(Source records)

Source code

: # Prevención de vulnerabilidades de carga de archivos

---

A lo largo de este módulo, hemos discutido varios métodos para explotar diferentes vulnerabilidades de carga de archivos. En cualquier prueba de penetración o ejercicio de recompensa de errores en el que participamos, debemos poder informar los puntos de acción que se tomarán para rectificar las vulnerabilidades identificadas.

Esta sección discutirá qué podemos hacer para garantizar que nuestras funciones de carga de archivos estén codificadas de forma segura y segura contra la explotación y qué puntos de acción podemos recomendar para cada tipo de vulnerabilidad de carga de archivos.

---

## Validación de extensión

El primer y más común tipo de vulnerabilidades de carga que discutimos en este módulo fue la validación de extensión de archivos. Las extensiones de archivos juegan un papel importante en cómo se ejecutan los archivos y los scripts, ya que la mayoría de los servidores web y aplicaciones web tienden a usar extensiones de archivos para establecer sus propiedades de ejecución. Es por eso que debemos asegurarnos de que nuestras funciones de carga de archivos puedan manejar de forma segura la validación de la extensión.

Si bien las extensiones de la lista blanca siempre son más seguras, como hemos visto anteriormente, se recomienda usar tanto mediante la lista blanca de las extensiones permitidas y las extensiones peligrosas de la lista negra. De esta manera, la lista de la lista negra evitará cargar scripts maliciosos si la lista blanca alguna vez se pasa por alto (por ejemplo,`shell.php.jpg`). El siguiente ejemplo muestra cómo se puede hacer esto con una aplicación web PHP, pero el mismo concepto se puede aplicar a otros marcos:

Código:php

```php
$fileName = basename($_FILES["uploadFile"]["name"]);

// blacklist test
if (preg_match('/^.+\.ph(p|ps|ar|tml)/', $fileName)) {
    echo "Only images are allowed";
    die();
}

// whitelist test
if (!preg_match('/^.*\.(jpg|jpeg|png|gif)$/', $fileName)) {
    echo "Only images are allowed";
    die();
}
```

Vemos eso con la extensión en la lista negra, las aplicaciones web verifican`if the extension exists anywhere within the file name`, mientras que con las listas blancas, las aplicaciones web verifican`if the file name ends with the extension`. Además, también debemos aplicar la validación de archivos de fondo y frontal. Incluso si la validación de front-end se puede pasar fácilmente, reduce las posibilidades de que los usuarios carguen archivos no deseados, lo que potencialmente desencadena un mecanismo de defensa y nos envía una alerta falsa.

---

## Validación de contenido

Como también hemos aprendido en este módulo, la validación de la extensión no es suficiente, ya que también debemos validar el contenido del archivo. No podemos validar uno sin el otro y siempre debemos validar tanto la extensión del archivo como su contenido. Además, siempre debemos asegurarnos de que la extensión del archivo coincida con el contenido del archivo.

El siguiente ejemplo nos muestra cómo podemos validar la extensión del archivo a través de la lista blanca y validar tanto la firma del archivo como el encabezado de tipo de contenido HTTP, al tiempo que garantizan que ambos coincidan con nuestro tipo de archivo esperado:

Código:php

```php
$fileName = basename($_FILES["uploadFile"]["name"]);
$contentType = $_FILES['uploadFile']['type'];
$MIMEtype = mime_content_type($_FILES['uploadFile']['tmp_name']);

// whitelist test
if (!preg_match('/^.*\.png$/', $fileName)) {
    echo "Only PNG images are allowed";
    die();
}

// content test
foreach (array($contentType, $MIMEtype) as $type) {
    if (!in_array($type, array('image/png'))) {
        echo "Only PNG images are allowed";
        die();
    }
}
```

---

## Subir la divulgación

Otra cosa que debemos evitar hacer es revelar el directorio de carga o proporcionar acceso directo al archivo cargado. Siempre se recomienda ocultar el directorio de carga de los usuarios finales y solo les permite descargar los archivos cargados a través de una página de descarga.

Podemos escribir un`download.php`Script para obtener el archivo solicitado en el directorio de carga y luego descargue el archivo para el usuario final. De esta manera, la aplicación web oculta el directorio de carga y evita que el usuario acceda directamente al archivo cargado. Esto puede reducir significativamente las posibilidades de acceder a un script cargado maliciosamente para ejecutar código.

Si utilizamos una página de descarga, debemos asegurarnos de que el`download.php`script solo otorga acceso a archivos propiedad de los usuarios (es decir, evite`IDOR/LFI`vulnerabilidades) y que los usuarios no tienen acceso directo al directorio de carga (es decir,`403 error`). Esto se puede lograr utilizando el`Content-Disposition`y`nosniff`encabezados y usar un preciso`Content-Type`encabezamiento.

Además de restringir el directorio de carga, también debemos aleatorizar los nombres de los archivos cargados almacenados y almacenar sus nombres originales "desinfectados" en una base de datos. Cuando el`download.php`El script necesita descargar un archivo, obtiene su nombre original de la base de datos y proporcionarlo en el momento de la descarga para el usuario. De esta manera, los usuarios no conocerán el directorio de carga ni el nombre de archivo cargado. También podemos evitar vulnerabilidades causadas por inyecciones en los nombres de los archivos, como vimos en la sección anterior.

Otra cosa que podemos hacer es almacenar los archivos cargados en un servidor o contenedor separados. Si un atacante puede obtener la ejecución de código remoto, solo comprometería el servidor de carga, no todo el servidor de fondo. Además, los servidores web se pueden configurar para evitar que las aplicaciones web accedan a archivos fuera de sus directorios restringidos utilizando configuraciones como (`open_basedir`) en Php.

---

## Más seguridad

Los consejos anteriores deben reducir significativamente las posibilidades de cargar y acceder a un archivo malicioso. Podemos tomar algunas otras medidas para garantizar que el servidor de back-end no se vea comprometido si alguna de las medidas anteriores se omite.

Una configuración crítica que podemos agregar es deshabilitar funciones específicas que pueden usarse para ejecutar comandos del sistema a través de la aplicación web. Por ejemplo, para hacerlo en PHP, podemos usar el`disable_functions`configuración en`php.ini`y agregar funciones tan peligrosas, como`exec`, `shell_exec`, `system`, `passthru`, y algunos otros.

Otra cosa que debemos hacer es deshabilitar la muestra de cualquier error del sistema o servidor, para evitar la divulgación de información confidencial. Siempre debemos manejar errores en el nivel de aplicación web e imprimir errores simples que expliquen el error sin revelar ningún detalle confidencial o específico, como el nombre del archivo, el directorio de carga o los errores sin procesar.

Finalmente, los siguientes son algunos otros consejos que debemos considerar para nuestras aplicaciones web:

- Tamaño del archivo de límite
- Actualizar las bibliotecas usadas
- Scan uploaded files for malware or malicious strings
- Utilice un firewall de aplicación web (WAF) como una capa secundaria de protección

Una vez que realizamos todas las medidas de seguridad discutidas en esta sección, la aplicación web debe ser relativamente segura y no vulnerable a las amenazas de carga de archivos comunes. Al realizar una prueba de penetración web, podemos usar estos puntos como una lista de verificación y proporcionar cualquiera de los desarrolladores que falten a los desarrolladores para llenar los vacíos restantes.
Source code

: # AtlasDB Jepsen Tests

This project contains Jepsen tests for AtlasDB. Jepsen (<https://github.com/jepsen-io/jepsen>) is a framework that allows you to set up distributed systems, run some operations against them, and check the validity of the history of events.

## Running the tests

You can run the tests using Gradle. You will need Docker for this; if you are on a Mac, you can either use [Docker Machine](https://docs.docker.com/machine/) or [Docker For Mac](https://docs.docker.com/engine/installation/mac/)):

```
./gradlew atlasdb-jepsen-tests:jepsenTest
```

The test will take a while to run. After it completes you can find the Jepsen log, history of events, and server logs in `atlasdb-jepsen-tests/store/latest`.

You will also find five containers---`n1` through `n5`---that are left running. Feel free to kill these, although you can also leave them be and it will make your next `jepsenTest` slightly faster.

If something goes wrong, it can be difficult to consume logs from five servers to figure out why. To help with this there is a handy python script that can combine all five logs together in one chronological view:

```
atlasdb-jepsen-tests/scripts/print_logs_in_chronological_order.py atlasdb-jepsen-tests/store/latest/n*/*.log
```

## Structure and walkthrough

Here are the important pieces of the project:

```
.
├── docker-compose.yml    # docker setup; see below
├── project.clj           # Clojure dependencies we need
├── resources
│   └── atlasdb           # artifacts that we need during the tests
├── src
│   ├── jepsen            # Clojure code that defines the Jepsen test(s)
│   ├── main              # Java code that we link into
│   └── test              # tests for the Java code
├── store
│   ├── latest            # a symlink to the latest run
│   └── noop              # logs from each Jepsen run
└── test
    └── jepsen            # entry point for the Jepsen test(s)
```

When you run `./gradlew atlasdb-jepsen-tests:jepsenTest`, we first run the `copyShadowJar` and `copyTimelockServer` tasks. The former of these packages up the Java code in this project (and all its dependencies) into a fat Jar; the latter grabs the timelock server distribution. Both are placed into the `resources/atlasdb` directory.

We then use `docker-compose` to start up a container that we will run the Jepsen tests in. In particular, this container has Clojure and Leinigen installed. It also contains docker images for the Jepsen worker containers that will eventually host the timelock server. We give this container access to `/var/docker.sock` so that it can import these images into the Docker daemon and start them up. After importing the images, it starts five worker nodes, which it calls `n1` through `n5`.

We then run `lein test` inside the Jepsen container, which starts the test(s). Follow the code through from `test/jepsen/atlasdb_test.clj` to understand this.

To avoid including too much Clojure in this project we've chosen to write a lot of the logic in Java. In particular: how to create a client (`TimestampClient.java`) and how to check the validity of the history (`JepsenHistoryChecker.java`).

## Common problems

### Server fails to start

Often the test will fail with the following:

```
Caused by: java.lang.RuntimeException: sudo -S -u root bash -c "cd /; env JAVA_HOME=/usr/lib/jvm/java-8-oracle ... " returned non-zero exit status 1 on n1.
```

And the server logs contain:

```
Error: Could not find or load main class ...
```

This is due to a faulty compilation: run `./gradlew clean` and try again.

TRY IT: Exactly as they stand in the records above, print the lines from the one containing "We then run" through the final line, inclusive.

ANSWER TO THIS EXERCISE:
We then run `lein test` inside the Jepsen container, which starts the test(s). Follow the code through from `test/jepsen/atlasdb_test.clj` to understand this.

To avoid including too much Clojure in this project we've chosen to write a lot of the logic in Java. In particular: how to create a client (`TimestampClient.java`) and how to check the validity of the history (`JepsenHistoryChecker.java`).

## Common problems

### Server fails to start

Often the test will fail with the following:

```
Caused by: java.lang.RuntimeException: sudo -S -u root bash -c "cd /; env JAVA_HOME=/usr/lib/jvm/java-8-oracle ... " returned non-zero exit status 1 on n1.
```

And the server logs contain:

```
Error: Could not find or load main class ...
```

This is due to a faulty compilation: run `./gradlew clean` and try again.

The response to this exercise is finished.